(Dataset entries)
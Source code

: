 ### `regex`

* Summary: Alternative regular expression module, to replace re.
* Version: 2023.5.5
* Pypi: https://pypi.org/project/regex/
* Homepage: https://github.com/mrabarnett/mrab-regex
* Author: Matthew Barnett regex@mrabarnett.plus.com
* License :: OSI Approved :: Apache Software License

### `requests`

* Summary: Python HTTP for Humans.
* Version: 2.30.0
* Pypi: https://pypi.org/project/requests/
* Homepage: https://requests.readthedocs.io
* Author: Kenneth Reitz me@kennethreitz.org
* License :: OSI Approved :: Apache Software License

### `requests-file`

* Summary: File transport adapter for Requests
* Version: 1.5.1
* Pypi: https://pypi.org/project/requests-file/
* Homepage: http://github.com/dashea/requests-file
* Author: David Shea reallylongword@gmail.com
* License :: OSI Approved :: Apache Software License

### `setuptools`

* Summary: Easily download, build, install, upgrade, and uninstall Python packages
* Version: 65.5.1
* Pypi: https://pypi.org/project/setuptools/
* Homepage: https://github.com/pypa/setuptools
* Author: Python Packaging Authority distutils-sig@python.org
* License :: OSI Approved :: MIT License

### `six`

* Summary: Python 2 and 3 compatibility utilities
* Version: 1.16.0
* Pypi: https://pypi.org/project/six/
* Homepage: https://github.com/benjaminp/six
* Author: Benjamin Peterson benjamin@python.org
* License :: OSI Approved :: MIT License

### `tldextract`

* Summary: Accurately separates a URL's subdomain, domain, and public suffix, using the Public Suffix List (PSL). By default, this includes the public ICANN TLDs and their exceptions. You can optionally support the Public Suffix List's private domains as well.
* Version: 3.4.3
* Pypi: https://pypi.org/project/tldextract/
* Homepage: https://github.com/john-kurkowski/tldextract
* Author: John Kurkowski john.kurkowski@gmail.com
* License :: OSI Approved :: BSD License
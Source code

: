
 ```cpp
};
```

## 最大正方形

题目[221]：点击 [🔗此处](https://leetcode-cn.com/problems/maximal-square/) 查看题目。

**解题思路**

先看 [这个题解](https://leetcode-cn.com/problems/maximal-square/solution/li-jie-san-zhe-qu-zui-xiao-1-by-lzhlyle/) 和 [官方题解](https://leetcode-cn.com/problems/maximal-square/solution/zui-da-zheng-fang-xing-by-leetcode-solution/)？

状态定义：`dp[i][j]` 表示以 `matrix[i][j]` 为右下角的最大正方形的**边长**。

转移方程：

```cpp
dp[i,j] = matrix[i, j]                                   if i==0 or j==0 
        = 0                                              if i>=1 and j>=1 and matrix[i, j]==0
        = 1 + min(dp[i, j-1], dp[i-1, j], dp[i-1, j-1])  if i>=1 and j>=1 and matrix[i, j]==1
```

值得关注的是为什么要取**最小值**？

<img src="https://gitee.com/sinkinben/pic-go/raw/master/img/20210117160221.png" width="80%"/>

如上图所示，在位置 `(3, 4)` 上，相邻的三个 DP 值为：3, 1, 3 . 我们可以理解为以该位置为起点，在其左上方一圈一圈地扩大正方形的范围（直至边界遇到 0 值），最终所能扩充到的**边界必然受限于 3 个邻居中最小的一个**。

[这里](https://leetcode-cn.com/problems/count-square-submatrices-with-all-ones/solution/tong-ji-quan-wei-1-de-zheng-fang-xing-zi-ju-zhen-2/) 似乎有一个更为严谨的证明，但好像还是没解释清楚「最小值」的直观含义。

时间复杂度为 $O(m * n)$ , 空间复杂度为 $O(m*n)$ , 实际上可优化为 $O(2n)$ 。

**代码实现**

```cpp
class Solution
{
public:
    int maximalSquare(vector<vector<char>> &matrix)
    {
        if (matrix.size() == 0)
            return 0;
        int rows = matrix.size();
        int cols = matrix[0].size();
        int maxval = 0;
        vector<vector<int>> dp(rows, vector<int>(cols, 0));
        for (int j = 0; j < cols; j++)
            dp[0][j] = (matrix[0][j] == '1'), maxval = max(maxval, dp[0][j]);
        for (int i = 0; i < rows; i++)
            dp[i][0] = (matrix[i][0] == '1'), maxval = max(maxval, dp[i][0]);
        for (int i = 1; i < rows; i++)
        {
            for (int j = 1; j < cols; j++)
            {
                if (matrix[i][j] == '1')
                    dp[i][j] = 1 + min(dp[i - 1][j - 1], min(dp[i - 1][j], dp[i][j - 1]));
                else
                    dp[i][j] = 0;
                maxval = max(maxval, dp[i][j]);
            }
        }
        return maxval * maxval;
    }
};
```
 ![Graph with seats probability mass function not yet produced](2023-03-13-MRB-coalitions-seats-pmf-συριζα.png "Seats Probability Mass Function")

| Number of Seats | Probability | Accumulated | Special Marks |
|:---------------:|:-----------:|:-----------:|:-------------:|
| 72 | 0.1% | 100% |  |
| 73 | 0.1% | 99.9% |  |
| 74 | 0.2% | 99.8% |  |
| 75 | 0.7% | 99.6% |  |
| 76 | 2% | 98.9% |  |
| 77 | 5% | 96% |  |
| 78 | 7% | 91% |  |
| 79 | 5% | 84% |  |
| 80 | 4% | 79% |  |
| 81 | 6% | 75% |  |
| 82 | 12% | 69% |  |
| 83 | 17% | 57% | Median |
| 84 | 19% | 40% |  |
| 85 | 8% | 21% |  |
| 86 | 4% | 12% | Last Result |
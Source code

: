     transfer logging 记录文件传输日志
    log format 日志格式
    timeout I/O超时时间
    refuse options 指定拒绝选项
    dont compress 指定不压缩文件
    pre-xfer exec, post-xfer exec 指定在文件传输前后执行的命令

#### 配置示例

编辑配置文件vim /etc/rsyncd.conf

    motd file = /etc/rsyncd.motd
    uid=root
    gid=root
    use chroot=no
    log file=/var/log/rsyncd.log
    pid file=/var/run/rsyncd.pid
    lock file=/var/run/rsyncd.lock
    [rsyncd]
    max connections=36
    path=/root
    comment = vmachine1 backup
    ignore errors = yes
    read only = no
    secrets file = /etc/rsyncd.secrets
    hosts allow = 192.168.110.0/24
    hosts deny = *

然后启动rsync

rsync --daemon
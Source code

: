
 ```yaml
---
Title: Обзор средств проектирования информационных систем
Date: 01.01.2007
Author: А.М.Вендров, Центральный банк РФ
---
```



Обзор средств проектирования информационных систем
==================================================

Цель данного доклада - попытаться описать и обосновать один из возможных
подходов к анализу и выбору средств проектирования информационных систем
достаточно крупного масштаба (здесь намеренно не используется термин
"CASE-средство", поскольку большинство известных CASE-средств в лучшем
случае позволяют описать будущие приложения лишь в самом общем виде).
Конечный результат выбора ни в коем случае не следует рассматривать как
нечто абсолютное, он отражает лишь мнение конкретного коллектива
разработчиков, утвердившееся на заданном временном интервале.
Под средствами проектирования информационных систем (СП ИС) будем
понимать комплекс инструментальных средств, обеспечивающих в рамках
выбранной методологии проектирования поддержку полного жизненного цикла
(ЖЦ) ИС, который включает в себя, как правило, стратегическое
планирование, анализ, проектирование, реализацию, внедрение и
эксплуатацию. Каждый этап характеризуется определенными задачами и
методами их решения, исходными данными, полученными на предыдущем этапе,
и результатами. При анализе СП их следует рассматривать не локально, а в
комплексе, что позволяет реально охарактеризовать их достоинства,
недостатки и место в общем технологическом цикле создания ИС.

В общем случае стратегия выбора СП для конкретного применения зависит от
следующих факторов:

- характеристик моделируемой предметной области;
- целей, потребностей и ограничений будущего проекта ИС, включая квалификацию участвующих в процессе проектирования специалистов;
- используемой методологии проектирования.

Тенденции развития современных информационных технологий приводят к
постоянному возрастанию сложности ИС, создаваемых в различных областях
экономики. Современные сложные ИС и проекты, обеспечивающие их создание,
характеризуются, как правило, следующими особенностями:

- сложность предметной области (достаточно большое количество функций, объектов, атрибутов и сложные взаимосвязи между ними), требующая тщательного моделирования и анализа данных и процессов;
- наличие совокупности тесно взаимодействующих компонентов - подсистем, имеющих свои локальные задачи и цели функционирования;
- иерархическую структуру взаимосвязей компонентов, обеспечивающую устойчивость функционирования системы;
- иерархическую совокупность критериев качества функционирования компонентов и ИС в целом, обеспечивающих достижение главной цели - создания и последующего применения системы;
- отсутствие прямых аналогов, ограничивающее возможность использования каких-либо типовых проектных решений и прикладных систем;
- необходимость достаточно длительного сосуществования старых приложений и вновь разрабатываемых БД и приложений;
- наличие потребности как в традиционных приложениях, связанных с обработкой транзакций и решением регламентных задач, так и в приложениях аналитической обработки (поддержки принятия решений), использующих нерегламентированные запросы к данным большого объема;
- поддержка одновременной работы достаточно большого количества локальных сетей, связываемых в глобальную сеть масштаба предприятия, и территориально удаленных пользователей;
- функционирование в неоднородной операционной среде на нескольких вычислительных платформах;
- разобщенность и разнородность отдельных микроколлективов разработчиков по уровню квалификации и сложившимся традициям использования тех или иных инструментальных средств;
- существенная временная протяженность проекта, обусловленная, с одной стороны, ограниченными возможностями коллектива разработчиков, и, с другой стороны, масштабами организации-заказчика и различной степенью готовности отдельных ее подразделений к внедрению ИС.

EXERCISE DIRECTIONS: Copy every line from the records above that contains the string "xing".

SOLUTION TO THE EXERCISE:
先看 [这个题解](https://leetcode-cn.com/problems/maximal-square/solution/li-jie-san-zhe-qu-zui-xiao-1-by-lzhlyle/) 和 [官方题解](https://leetcode-cn.com/problems/maximal-square/solution/zui-da-zheng-fang-xing-by-leetcode-solution/)？
[这里](https://leetcode-cn.com/problems/count-square-submatrices-with-all-ones/solution/tong-ji-quan-wei-1-de-zheng-fang-xing-zi-ju-zhen-2/) 似乎有一个更为严谨的证明，但好像还是没解释清楚「最小值」的直观含义。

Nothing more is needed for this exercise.